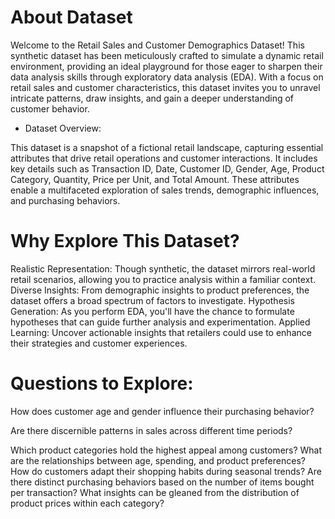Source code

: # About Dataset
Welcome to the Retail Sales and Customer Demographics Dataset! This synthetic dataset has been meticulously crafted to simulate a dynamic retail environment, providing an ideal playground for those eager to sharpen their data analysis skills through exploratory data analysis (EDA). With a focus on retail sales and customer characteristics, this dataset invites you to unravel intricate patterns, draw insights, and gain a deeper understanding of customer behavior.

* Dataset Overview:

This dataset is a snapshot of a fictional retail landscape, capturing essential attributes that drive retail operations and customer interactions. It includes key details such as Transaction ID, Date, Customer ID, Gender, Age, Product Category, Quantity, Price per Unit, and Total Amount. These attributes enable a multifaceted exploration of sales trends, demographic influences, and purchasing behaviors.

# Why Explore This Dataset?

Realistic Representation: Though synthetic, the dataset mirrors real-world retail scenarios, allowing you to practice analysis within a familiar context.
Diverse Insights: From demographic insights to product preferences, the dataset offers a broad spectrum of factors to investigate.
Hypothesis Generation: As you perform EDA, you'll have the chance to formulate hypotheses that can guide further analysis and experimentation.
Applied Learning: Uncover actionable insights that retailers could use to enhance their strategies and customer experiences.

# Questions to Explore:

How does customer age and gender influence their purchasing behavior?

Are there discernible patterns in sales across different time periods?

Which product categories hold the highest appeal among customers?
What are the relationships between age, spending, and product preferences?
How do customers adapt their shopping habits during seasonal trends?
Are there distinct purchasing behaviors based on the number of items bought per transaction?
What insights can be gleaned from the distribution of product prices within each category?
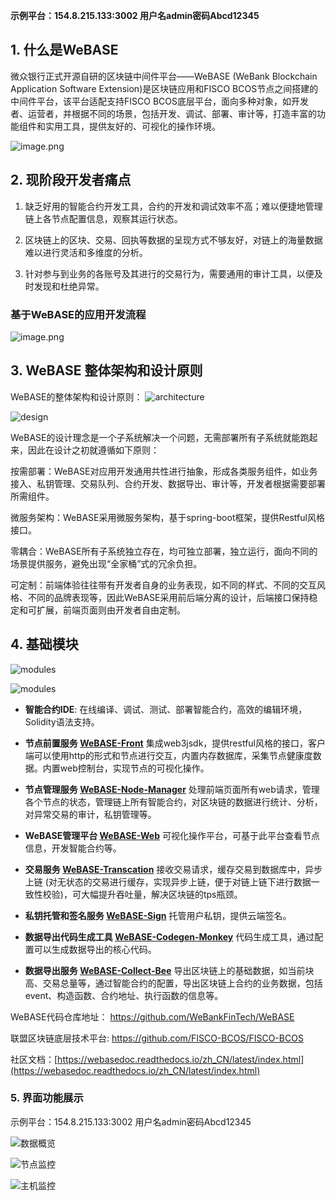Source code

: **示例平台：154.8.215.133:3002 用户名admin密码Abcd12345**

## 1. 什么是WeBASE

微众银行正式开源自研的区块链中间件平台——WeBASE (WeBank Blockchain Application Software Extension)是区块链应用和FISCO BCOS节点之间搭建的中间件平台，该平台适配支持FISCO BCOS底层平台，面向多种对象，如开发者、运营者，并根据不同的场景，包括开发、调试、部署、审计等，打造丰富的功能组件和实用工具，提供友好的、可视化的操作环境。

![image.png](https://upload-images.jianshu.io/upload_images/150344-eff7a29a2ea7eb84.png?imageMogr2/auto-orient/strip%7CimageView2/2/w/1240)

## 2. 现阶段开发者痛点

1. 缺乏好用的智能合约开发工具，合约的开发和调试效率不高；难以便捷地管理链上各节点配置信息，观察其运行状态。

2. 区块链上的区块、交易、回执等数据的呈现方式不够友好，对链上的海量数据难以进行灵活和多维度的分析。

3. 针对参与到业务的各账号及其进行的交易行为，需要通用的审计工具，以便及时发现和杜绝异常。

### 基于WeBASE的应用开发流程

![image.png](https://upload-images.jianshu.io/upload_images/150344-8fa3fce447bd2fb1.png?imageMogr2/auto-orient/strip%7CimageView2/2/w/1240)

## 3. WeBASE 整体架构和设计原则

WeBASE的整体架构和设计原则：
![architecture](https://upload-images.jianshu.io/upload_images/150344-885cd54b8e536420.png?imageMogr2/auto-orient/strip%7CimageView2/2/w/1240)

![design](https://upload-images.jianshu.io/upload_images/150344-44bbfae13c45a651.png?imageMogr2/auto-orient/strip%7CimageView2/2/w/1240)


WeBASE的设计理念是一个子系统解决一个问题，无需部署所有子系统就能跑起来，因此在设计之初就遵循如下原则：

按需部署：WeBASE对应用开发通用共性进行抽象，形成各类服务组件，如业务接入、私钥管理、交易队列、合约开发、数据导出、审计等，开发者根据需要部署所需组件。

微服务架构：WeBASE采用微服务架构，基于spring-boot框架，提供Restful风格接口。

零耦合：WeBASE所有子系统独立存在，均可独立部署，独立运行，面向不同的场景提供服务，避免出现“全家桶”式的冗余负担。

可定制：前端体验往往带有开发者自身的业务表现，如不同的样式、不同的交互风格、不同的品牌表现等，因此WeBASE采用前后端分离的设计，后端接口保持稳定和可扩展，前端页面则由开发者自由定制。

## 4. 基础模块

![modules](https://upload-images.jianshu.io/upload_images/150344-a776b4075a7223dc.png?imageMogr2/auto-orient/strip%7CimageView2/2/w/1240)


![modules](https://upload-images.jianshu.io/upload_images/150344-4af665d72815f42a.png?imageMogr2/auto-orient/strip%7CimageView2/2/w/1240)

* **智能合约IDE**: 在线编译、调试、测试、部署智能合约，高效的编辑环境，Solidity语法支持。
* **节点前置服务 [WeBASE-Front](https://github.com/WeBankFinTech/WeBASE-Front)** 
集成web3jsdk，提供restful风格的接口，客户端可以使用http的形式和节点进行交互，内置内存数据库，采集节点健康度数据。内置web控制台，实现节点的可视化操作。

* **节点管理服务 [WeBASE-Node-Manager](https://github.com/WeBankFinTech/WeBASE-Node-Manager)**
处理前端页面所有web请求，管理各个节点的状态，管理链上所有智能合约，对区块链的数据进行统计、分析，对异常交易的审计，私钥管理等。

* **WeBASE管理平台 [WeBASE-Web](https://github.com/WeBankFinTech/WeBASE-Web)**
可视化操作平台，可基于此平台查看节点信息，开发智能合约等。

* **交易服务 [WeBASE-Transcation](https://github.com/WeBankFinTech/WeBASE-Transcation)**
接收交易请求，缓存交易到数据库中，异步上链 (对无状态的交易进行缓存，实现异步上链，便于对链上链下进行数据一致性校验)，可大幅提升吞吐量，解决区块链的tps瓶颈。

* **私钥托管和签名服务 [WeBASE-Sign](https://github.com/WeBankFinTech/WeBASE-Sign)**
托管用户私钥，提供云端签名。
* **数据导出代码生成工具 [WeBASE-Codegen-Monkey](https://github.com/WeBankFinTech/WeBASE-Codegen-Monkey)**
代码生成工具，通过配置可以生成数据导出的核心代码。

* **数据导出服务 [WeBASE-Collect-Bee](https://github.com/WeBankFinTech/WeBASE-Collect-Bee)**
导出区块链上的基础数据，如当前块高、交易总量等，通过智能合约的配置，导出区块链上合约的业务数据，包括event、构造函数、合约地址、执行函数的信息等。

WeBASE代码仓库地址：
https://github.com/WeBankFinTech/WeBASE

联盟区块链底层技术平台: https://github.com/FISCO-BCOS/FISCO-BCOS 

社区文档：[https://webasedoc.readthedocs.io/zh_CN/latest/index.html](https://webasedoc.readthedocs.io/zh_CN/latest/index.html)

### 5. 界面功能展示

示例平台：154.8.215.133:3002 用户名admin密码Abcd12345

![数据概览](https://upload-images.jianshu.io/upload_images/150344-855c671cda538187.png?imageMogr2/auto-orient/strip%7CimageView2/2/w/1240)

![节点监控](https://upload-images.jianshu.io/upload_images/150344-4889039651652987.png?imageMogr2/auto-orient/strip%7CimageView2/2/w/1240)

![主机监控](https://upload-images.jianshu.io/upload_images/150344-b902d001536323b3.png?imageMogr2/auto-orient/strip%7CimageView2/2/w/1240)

============================================================

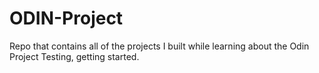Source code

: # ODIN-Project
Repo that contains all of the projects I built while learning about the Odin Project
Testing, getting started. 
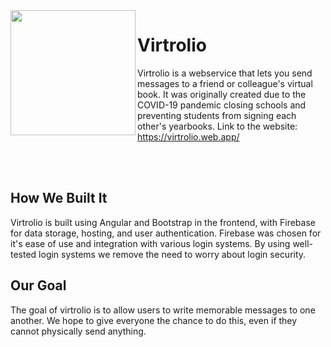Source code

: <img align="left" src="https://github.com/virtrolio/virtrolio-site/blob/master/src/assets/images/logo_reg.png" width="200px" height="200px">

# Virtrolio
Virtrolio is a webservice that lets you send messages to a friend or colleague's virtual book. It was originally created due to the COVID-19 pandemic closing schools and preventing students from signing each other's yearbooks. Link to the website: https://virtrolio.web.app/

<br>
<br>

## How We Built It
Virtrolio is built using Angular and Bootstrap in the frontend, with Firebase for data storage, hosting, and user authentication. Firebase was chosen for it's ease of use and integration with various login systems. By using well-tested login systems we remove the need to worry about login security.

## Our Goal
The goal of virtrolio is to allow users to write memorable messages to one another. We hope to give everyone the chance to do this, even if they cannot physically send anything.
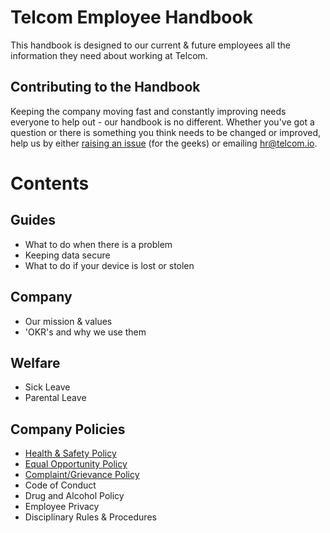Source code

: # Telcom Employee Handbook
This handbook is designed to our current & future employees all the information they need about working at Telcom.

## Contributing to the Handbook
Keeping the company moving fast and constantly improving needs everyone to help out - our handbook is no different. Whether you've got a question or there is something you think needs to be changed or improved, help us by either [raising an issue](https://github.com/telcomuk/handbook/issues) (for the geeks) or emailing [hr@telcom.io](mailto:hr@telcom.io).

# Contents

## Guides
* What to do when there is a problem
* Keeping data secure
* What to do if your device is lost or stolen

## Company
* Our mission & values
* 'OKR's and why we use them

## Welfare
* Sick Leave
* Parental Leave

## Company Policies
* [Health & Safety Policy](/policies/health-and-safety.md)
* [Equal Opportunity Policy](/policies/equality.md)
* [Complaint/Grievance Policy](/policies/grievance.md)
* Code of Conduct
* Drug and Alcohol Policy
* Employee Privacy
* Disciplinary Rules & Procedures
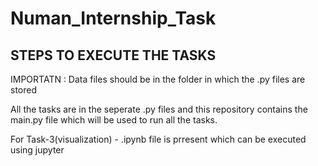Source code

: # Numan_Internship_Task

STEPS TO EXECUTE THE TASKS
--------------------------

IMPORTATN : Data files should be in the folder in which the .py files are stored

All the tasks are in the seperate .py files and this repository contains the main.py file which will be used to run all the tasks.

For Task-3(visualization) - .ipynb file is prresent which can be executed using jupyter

============================================================

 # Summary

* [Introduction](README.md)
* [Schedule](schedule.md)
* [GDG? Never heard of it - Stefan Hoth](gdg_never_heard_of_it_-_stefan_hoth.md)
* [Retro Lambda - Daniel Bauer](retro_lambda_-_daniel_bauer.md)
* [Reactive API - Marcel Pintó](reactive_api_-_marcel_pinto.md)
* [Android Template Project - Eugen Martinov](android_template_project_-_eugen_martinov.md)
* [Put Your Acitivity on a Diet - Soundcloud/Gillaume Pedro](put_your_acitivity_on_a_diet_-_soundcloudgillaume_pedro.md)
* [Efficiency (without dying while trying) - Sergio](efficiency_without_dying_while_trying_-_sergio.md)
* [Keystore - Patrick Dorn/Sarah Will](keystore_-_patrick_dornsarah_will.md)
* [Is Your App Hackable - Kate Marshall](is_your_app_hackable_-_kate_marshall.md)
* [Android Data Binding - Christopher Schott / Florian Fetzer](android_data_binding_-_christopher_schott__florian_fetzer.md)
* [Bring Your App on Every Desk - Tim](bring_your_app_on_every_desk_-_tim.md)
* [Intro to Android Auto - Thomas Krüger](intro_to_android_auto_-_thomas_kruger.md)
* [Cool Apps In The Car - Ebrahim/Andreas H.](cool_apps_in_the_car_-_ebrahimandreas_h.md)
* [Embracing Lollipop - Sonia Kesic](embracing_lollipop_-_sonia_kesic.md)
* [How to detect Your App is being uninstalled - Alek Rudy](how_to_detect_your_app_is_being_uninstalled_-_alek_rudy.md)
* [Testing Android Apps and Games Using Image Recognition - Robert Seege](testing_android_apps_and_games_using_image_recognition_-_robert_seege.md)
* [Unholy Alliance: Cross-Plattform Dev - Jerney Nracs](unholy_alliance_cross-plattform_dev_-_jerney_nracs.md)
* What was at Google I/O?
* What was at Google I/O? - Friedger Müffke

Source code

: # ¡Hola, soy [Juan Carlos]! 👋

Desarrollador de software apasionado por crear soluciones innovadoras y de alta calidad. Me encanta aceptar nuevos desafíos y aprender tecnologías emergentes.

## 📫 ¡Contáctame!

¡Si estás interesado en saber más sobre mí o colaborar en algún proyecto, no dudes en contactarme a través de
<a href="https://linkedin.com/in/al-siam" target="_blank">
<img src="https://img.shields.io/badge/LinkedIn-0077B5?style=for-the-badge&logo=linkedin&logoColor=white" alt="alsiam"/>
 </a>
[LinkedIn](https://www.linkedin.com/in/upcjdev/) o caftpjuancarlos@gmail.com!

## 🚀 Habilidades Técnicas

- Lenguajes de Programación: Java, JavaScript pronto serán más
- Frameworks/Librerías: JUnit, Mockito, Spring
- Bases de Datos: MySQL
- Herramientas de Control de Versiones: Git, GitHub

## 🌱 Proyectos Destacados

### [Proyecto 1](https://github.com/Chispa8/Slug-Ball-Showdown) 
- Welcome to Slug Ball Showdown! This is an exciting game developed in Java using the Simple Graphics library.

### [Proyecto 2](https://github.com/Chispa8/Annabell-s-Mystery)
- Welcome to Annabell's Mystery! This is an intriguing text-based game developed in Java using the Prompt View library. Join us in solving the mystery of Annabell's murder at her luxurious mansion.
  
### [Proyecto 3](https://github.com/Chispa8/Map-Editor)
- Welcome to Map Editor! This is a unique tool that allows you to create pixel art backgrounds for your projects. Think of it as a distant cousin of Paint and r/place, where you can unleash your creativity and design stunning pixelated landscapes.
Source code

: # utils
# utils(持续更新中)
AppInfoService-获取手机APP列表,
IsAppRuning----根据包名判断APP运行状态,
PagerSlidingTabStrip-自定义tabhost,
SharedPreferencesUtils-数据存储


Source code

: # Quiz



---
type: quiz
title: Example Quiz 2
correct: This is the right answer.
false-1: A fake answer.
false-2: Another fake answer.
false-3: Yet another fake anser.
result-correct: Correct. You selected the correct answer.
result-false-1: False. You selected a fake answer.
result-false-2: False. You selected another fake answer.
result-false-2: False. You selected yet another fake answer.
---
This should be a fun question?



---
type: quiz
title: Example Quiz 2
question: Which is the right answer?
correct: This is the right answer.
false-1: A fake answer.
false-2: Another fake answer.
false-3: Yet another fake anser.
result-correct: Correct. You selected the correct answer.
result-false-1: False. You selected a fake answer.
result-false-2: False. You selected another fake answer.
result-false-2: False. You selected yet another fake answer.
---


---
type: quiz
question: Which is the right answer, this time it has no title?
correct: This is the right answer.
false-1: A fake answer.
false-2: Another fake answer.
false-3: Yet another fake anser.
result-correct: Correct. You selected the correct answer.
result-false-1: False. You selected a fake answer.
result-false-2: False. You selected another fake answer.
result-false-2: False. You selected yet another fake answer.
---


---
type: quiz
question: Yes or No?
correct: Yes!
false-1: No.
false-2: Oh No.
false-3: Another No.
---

============================================================

TO DO: Go through the entries and return each line where the word "they" appears.

ANSWER TO THIS PROBLEM:
The goal of virtrolio is to allow users to write memorable messages to one another. We hope to give everyone the chance to do this, even if they cannot physically send anything.
This handbook is designed to our current & future employees all the information they need about working at Telcom.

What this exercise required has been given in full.